Despite rising inflation, supply chain challenges, war in Europe and an uptick in interest rates, Jamaica Producers put in a creditable performance in 2022 which served as a precursor to its amalgamation into the Pan Jamaica Group.
Speaking at its AGM held at the Marriott Courtyard Hotel in New Kingston on Friday (June 16), both chairman Charles Johnston and CEO Jeffery Hall explained why Jamaica Producers took the decision to transfer its core operating businesses to PanJam in exchange for a 34.5 per cent interest in the combined enterprise renamed the Pan Jamaica Group.
Reporting on Jamaica Producer’s financial performance for the year 2022, it is clear that it is more than holding its own particularly in what will be a transition year.
As it currently stands there is a 50/50 split between its businesses as a revenue line between the Americas and Europe. As much as 80 per cent of the revenues from its ‘Food and Drink’ division came from Europe. While many of us here in Jamaica touch and feel the products it sells in the Caribbean, the bulk of the revenue comes from Europe.
From an asset perspective, the majority of those are located in the Caribbean with 86 per cent concentrated in logistics and Kingston Wharves and 14 per cent in Europe, driving the ‘Food and Drink’ revenue line.
What is of note here is that the earnings more or less match that asset story.
For the year 2022, Jamaica Producers increased profit attributable to shareholders by 25 per cent to J$2.3 billion and benefited from a 16 per cent increase in revenues to $29 billion despite increases in raw materials and energy costs. Admittedly, there was some margin compression. Earning a consolidated profit of $4 billion, the group was able to increase its dividend pay out by 20 per cent.
Hall announced that Jamaica Producers has tripled shareholders’ equity (primarily tangible assets) in the last ten years, quadrupled revenues and increased profits ten fold in that same period.
Total assets came in at $47 billion although there was some capital expenditure for plant and equipment.
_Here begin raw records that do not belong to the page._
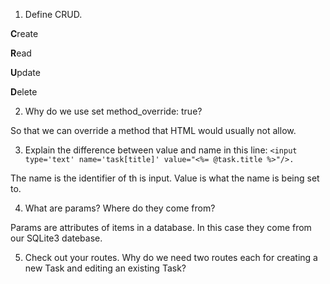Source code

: 1. Define CRUD.

  **C**reate
  
  **R**ead
  
  **U**pdate
  
  **D**elete

2. Why do we use set method_override: true?

  So that we can override a method that HTML would usually not allow.

3. Explain the difference between value and name in this line: `<input type='text' name='task[title]' value="<%= @task.title %>"/>.`

  The name is the identifier of th is input. Value is what the name is being set to.

4. What are params? Where do they come from?

  Params are attributes of items in a database. In this case they come from our SQLite3 datebase.

5. Check out your routes. Why do we need two routes each for creating a new Task and editing an existing Task?
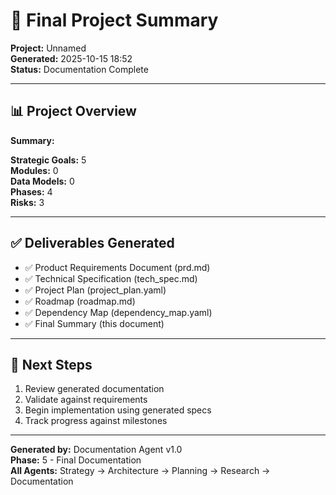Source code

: # 🎉 Final Project Summary

**Project:** Unnamed  
**Generated:** 2025-10-15 18:52  
**Status:** Documentation Complete  

---

## 📊 Project Overview

**Summary:**   

**Strategic Goals:** 5  
**Modules:** 0  
**Data Models:** 0  
**Phases:** 4  
**Risks:** 3  

---

## ✅ Deliverables Generated

- ✅ Product Requirements Document (prd.md)
- ✅ Technical Specification (tech_spec.md)
- ✅ Project Plan (project_plan.yaml)
- ✅ Roadmap (roadmap.md)
- ✅ Dependency Map (dependency_map.yaml)
- ✅ Final Summary (this document)

---

## 🎯 Next Steps

1. Review generated documentation
2. Validate against requirements
3. Begin implementation using generated specs
4. Track progress against milestones

---

**Generated by:** Documentation Agent v1.0  
**Phase:** 5 - Final Documentation  
**All Agents:** Strategy → Architecture → Planning → Research → Documentation  
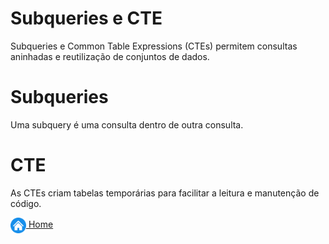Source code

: # Subqueries e CTE

Subqueries e Common Table Expressions (CTEs) permitem consultas aninhadas e reutilização de conjuntos de dados.

# Subqueries

Uma subquery é uma consulta dentro de outra consulta.

# CTE

As CTEs criam tabelas temporárias para facilitar a leitura e manutenção de código.


[<img align="center" src="../imagens/00_general/botao-home.png" height="25" width="25"/> Home](../README.md)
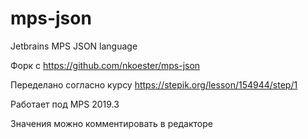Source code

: # mps-json
Jetbrains MPS JSON language

Форк с https://github.com/nkoester/mps-json

Переделано согласно курсу https://stepik.org/lesson/154944/step/1

Работает под MPS 2019.3

Значения можно комментировать в редакторе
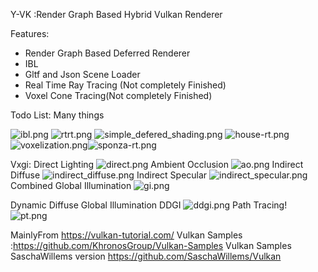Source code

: Y-VK :Render Graph Based Hybrid Vulkan Renderer

Features:

- Render Graph Based Deferred Renderer
- IBL
- Gltf and Json Scene Loader
- Real Time Ray Tracing (Not completely Finished)
- Voxel Cone Tracing(Not completely Finished)

Todo List: Many things

![ibl.png](ScreenShoots%2Fibl.png)
![rtrt.png](ScreenShoots%2Frtrt.png)
![simple_defered_shading.png](ScreenShoots%2Fsimple_defered_shading.png)
![house-rt.png](ScreenShoots%2Fhouse-rt.png)
![voxelization.png](ScreenShoots%2Fvoxelization.png)![sponza-rt.png](ScreenShoots%2Fsponza-rt.png)

Vxgi:
Direct Lighting
![direct.png](ScreenShoots%2Fdirect.png)
Ambient Occlusion
![ao.png](ScreenShoots%2Fao.png)
Indirect Diffuse
![indirect_diffuse.png](ScreenShoots%2Findirect_diffuse.png)
Indirect Specular
![indirect_specular.png](ScreenShoots%2Findirect_specular.png)
Combined Global Illumination
![gi.png](ScreenShoots%2Fgi.png)

Dynamic Diffuse Global Illumination
DDGI
![ddgi.png](ScreenShoots%2Fddgi.png)
Path Tracing!
![pt.png](ScreenShoots%2Fpt.png)

MainlyFrom https://vulkan-tutorial.com/
Vulkan Samples :https://github.com/KhronosGroup/Vulkan-Samples
Vulkan Samples SaschaWillems version https://github.com/SaschaWillems/Vulkan

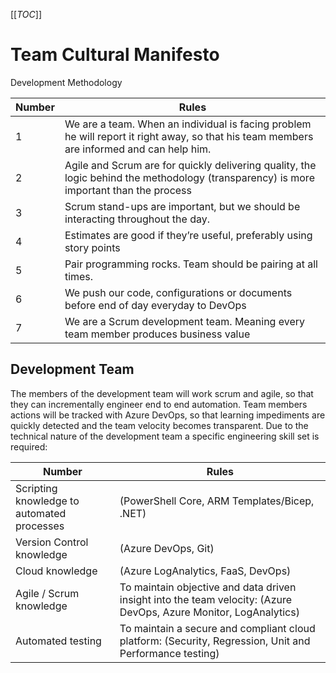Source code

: [[_TOC_]]

# Team Cultural Manifesto

Development Methodology

| Number | Rules |
|--------|-------|
| 1 | We are a team. When an individual is facing problem he will report it right away, so that his team members are informed and can help him. |
| 2 | Agile and Scrum are for quickly delivering quality, the logic behind the methodology (transparency) is more important than the process |
| 3 | Scrum stand-ups are important, but we should be interacting throughout the day. |
| 4 | Estimates are good if they’re useful, preferably using story points |
| 5 | Pair programming rocks. Team should be pairing at all times. |
| 6 | We push our code, configurations or documents before end of day everyday to DevOps |
| 7 | We are a Scrum development team. Meaning every team member produces business value |

## Development Team

The members of the development team will work scrum and agile, so that they can incrementally engineer end to end automation. Team members actions will be tracked with Azure DevOps, so that learning impediments are quickly detected and the team velocity becomes transparent. Due to the technical nature of the development team a specific engineering skill set is required:

| Number |   Rules |
|--------|---------|
| Scripting knowledge to automated processes | (PowerShell Core, ARM Templates/Bicep, .NET) |
| Version Control knowledge | (Azure DevOps, Git) |
| Cloud knowledge | (Azure LogAnalytics, FaaS, DevOps) |
| Agile / Scrum knowledge | To maintain objective and data driven insight into the team velocity: (Azure DevOps, Azure Monitor, LogAnalytics) |
| Automated testing | To maintain a secure and compliant cloud platform: (Security, Regression, Unit and Performance testing) |

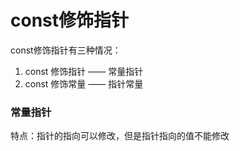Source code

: # const修饰指针

const修饰指针有三种情况：

1. const 修饰指针 —— 常量指针
2. const 修饰常量 —— 指针常量

### 常量指针

特点：指针的指向可以修改，但是指针指向的值不能修改

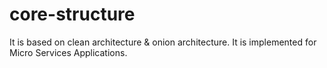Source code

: # core-structure
It is based on clean architecture &amp; onion architecture. It is implemented for Micro Services Applications.
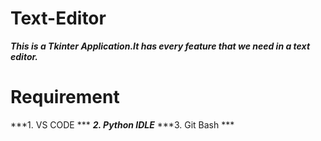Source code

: # Text-Editor
***This is a Tkinter Application.It has every feature that we need in a text editor.***

# Requirement
***1. VS CODE ***
***2. Python IDLE***
***3. Git Bash ***
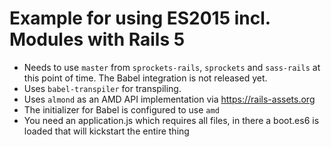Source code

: # Example for using ES2015 incl. Modules with Rails 5

* Needs to use `master` from `sprockets-rails`, `sprockets` and `sass-rails` at this point of time. The Babel integration is not released yet.
* Uses `babel-transpiler` for transpiling.
* Uses `almond` as an AMD API implementation via https://rails-assets.org
* The initializer for Babel is configured to use `amd`
* You need an application.js which requires all files, in there a boot.es6 is loaded that will kickstart the entire thing
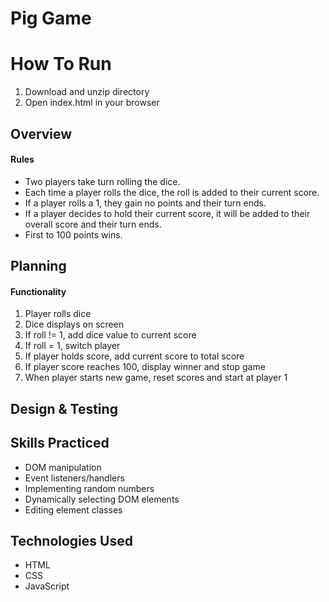 # Pig Game

# How To Run
1. Download and unzip directory
2. Open index.html in your browser

## Overview
#### Rules
- Two players take turn rolling the dice.
- Each time a player rolls the dice, the roll is added to their current score.
- If a player rolls a 1, they gain no points and their turn ends.
- If a player decides to hold their current score, it will be added to their overall score and their turn ends.
- First to 100 points wins.

## Planning
#### Functionality
1. Player rolls dice
2. Dice displays on screen
3. If roll != 1, add dice value to current score
4. If roll = 1, switch player
5. If player holds score, add current score to total score
6. If player score reaches 100, display winner and stop game
7. When player starts new game, reset scores and start at player 1

## Design & Testing

## Skills Practiced
- DOM manipulation
- Event listeners/handlers
- Implementing random numbers
- Dynamically selecting DOM elements
- Editing element classes

## Technologies Used
- HTML
- CSS
- JavaScript
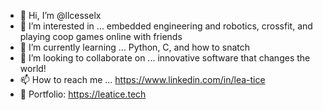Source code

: - 👋 Hi, I’m @llcesselx
- 👀 I’m interested in ... embedded engineering and robotics, crossfit, and playing coop games online with friends 
- 🌱 I’m currently learning ... Python, C, and how to snatch 
- 💞️ I’m looking to collaborate on ... innovative software that changes the world! 
- 📫 How to reach me ... https://www.linkedin.com/in/lea-tice
- :robot: Portfolio: https://leatice.tech

<!---
llcesselx/llcesselx is a ✨ special ✨ repository because its `README.md` (this file) appears on your GitHub profile.
You can click the Preview link to take a look at your changes.
--->
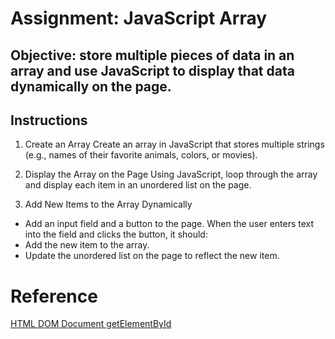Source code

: # Assignment: JavaScript Array
## Objective: store multiple pieces of data in an array and use JavaScript to display that data dynamically on the page.

## Instructions
1. Create an Array
Create an array in JavaScript that stores multiple strings (e.g., names of their favorite animals, colors, or movies).

2. Display the Array on the Page
Using JavaScript, loop through the array and display each item in an unordered list on the page.

3. Add New Items to the Array Dynamically
- Add an input field and a button to the page. When the user enters text into the field and clicks the button, it should:
- Add the new item to the array.
- Update the unordered list on the page to reflect the new item.

# Reference
[HTML DOM Document getElementById](https://www.w3schools.com/jsref/met_document_getelementbyid.asp)

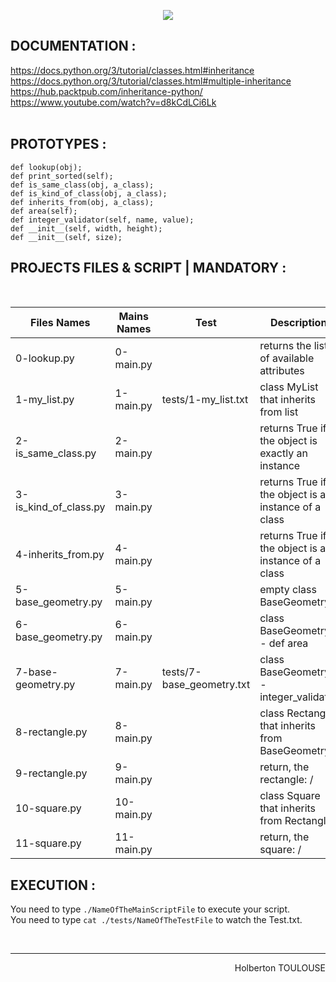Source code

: <p align="center">
        <img src="https://capsule-render.vercel.app/api?type=waving&color=auto&height=250&section=header&text=Python%20Inheritance&fontSize=90&animation=fadeIn&fontAlignY=38&desc=SECOND%20Semester%20|%2015/25%20PROJET%20PYTHON#&descAlignY=51&descAlign=62">
</p>

## DOCUMENTATION :  
https://docs.python.org/3/tutorial/classes.html#inheritance  
https://docs.python.org/3/tutorial/classes.html#multiple-inheritance  
https://hub.packtpub.com/inheritance-python/  
https://www.youtube.com/watch?v=d8kCdLCi6Lk  
<br/>
 
## PROTOTYPES :
`def lookup(obj);`  
`def print_sorted(self);`  
`def is_same_class(obj, a_class);`  
`def is_kind_of_class(obj, a_class);`  
`def inherits_from(obj, a_class);`  
`def area(self);`  
`def integer_validator(self, name, value);`  
`def __init__(self, width, height);`  
`def __init__(self, size);`  


## PROJECTS FILES & SCRIPT | MANDATORY :
<br/>

| Files Names  |      Mains Names     | Test | Description        |
| ----------- | ---------------------|---|------
| 0-lookup.py | 0-main.py | |  returns the list of available attributes
| 1-my_list.py | 1-main.py | tests/1-my_list.txt |  class MyList that inherits from list
| 2-is_same_class.py | 2-main.py | |  returns True if the object is exactly an instance
| 3-is_kind_of_class.py | 3-main.py | | returns True if the object is an instance of a class
| 4-inherits_from.py | 4-main.py | | returns True if the object is an instance of a class
| 5-base_geometry.py | 5-main.py | | empty class BaseGeometry.
| 6-base_geometry.py | 6-main.py | | class BaseGeometry - def area
| 7-base-geometry.py | 7-main.py | tests/7-base_geometry.txt |  class BaseGeometry - integer_validator
| 8-rectangle.py | 8-main.py | | class Rectangle that inherits from BaseGeometry 
| 9-rectangle.py | 9-main.py | | return, the rectangle: <width>/<height>
| 10-square.py | 10-main.py  | | class Square that inherits from Rectangle
| 11-square.py | 11-main.py | | return, the square: <width>/<height>

## EXECUTION :
You need to type `./NameOfTheMainScriptFile` to execute your script.  
You need to type `cat ./tests/NameOfTheTestFile` to watch the Test.txt.


<br/><hr>
<p align="right">Holberton TOULOUSE</p>
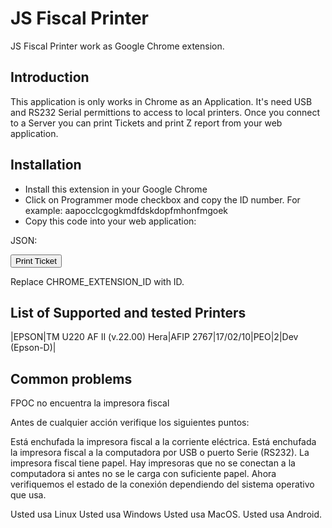 # JS Fiscal Printer

JS Fiscal Printer work as Google Chrome extension.

## Introduction

This application is only works in Chrome as an Application. It's need USB and RS232 Serial permittions to access to local printers. Once you connect to a Server you can print Tickets and print Z report from your web application. 

## Installation

- Install this extension in your Google Chrome
- Click on Programmer mode checkbox and copy the ID number. For example: aapocclcgogkmdfdskdopfmhonfmgoek
- Copy this code into your web application:

JSON:



<button id="print-ticket">Print Ticket</button>

<script>
$(document).ready(function(){
        $('#print-ticket').click(function(){
           chrome.runtime.sendMessage("CHROME_EXTENSION_ID", {ticketJson: Json});
        });
    });
</script>

Replace CHROME_EXTENSION_ID with ID.


## List of Supported and tested Printers

|EPSON|TM U220 AF II (v.22.00) Hera|AFIP 2767|17/02/10|PEO|2|Dev (Epson-D)|

## Common problems

FPOC no encuentra la impresora fiscal

Antes de cualquier acción verifique los siguientes puntos:

Está enchufada la impresora fiscal a la corriente eléctrica.
Está enchufada la impresora fiscal a la computadora por USB o puerto Serie (RS232).
La impresora fiscal tiene papel. Hay impresoras que no se conectan a la computadora si antes no se le carga con suficiente papel.
Ahora verifiquemos el estado de la conexión dependiendo del sistema operativo que usa.

Usted usa Linux
Usted usa Windows
Usted usa MacOS.
Usted usa Android.

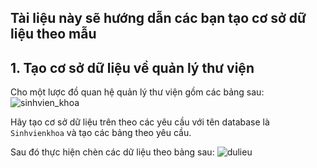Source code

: ## Tài liệu này sẽ hướng dẫn các bạn tạo cơ sở dữ liệu theo mẫu

## 1. Tạo cơ sở dữ liệu về quản lý thư viện
Cho một lược đồ quan hệ quản lý thư viện gồm các bảng sau:
![sinhvien_khoa](https://image.prntscr.com/image/FJSTcspzTzWh3vmiaX8zxQ.png)

Hãy tạo cơ sở dữ liệu trên theo các yêu cầu với tên database là `Sinhvienkhoa` và tạo các bảng theo yêu cầu.

Sau đó thực hiện chèn các dữ liệu theo bảng sau:
![dulieu](https://image.prntscr.com/image/AtPm24GFSlin7lB_H_pQWA.png)

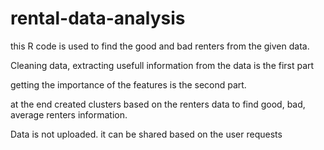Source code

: # rental-data-analysis
this R code is used to find the good and bad renters from the given data.

Cleaning data, extracting usefull information from the data is the first part

getting the importance of the features is the second part.

at the end created clusters based on the renters data to find good, bad, average renters information.

Data is not uploaded. it can be shared based on the user requests
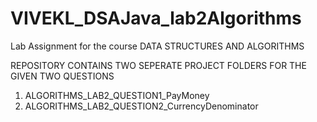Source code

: # VIVEKL_DSAJava_lab2Algorithms
Lab Assignment for the course DATA STRUCTURES AND ALGORITHMS 
 
REPOSITORY CONTAINS TWO SEPERATE PROJECT FOLDERS FOR THE GIVEN TWO QUESTIONS
1. ALGORITHMS_LAB2_QUESTION1_PayMoney 
2. ALGORITHMS_LAB2_QUESTION2_CurrencyDenominator

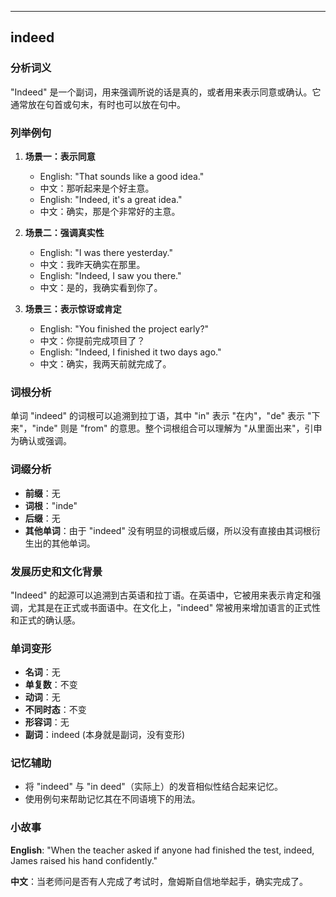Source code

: 
---------------
## indeed
### 分析词义
"Indeed" 是一个副词，用来强调所说的话是真的，或者用来表示同意或确认。它通常放在句首或句末，有时也可以放在句中。

### 列举例句
1. **场景一：表示同意**
   - English: "That sounds like a good idea."
   - 中文：那听起来是个好主意。
   - English: "Indeed, it's a great idea."
   - 中文：确实，那是个非常好的主意。

2. **场景二：强调真实性**
   - English: "I was there yesterday."
   - 中文：我昨天确实在那里。
   - English: "Indeed, I saw you there."
   - 中文：是的，我确实看到你了。

3. **场景三：表示惊讶或肯定**
   - English: "You finished the project early?"
   - 中文：你提前完成项目了？
   - English: "Indeed, I finished it two days ago."
   - 中文：确实，我两天前就完成了。

### 词根分析
单词 "indeed" 的词根可以追溯到拉丁语，其中 "in" 表示 "在内"，"de" 表示 "下来"，"inde" 则是 "from" 的意思。整个词根组合可以理解为 "从里面出来"，引申为确认或强调。

### 词缀分析
- **前缀**：无
- **词根**："inde"
- **后缀**：无
- **其他单词**：由于 "indeed" 没有明显的词根或后缀，所以没有直接由其词根衍生出的其他单词。

### 发展历史和文化背景
"Indeed" 的起源可以追溯到古英语和拉丁语。在英语中，它被用来表示肯定和强调，尤其是在正式或书面语中。在文化上，"indeed" 常被用来增加语言的正式性和正式的确认感。

### 单词变形
- **名词**：无
- **单复数**：不变
- **动词**：无
- **不同时态**：不变
- **形容词**：无
- **副词**：indeed (本身就是副词，没有变形)

### 记忆辅助
- 将 "indeed" 与 "in deed"（实际上）的发音相似性结合起来记忆。
- 使用例句来帮助记忆其在不同语境下的用法。

### 小故事
**English**: "When the teacher asked if anyone had finished the test, indeed, James raised his hand confidently."

**中文**：当老师问是否有人完成了考试时，詹姆斯自信地举起手，确实完成了。

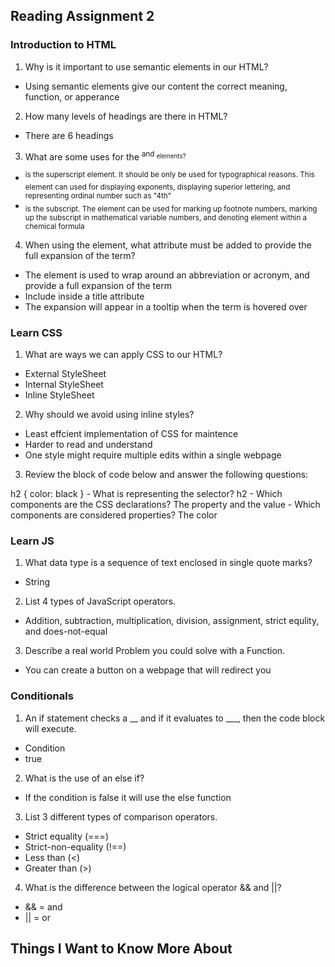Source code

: ## Reading Assignment 2

### Introduction to HTML

1. Why is it important to use semantic elements in our HTML?

- Using semantic elements give our content the correct meaning, function, or apperance

2. How many levels of headings are there in HTML?

- There are 6 headings 

3. What are some uses for the <sup> and <sub> elements?

- <sup> is the superscript element. It should be only be used for typographical reasons. This element can used for displaying exponents, displaying superior lettering, and representing ordinal number such  as "4th"
- <sub> is the subscript. The element can be used for marking up footnote numbers, marking up the subscript in mathematical variable numbers, and denoting element within a chemical formula 

4. When using the <abbr> element, what attribute must be added to provide the full expansion of the term?

- The <abbr> element is used to wrap around an abbreviation or acronym, and provide a full expansion of the term
- Include inside a title attribute
- The expansion will appear in a tooltip when the term is hovered over

### Learn CSS

1. What are ways we can apply CSS to our HTML?

- External StyleSheet
- Internal StyleSheet
- Inline StyleSheet

2. Why should we avoid using inline styles?

- Least effcient implementation of CSS for maintence
- Harder to read and understand
- One style might require multiple edits within a single webpage 

3. Review the block of code below and answer the following questions:

h2 {
    color: black
}
    - What is representing the selector? h2
    - Which components are the CSS declarations? The property and the value
    - Which components are considered properties? The color

### Learn JS

1. What data type is a sequence of text enclosed in single quote marks?

- String

2. List 4 types of JavaScript operators.

- Addition, subtraction, multiplication, division, assignment, strict equlity, and does-not-equal

3. Describe a real world Problem you could solve with a Function.

- You can create a button on a webpage that will redirect you 

### Conditionals

1. An if statement checks a __ and if it evaluates to ___, then the code block will execute.

- Condition
- true

2. What is the use of an else if?

- If the condition is false it will use the else function

3. List 3 different types of comparison operators.

- Strict equality (===)
- Strict-non-equality (!==)
- Less than (<)
- Greater than (>)

4. What is the difference between the logical operator && and ||?

- && = and 
- || = or

## Things I Want to Know More About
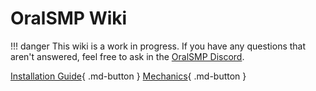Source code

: # OralSMP Wiki

!!! danger
    This wiki is a work in progress. If you have any questions that aren't answered, feel free to ask in the [OralSMP Discord](https://discord.gg/8EXd6BU8yN).


[Installation Guide](setup/installation.md){ .md-button }
[Mechanics](mechanics/enchanting.md){ .md-button }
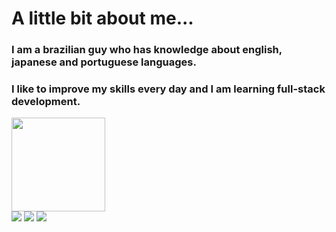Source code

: # A little bit about me...
### I am a brazilian guy who has knowledge about english, japanese and portuguese languages. 
### I like to improve my skills every day and I am learning full-stack development.

<div align="left">
  <a href="https://github.com/nakaharan5">
  <img height="150em" src="https://github-readme-stats.vercel.app/api/top-langs/?username=nakaharan5&layout=compact&langs_count=7&theme=light"/>
</div>    

<div>
<a href="https://instagram.com/nakaharan5" target="_blank"><img src="https://img.shields.io/badge/-Instagram-%23E4405F?style=for-the-badge&logo=instagram&logoColor=white" target="_blank"></a>
<a href = "mailto: thiagofrankas@gmail.com"><img src="https://img.shields.io/badge/Gmail-D14836?style=for-the-badge&logo=gmail&logoColor=white" target="_blank"></a>
<a href="https://www.linkedin.com/in/thiago-frank-143682256/" target="_blank"><img src="https://img.shields.io/badge/-LinkedIn-%230077B5?style=for-the-badge&logo=linkedin&logoColor=white" target="_blank"></a>   
</div>
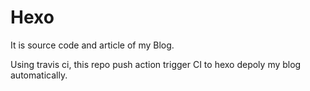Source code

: # Hexo

It is source code and article of my Blog.

Using travis ci, this repo push action trigger CI to hexo depoly my blog automatically.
Cash and cash equivalent was still available to Jamaica Producers at $12 billion. The asset base grew by 5 per cent with manageable leverage of an 11 per cent debt to equity ratio. Capital expenditure continues to drive growth.
Jamaica Producers has managed to grow dividends by 50 per cent since 2020 and market cap now stands at $25 billion with shareholders’ equity of $19 billion.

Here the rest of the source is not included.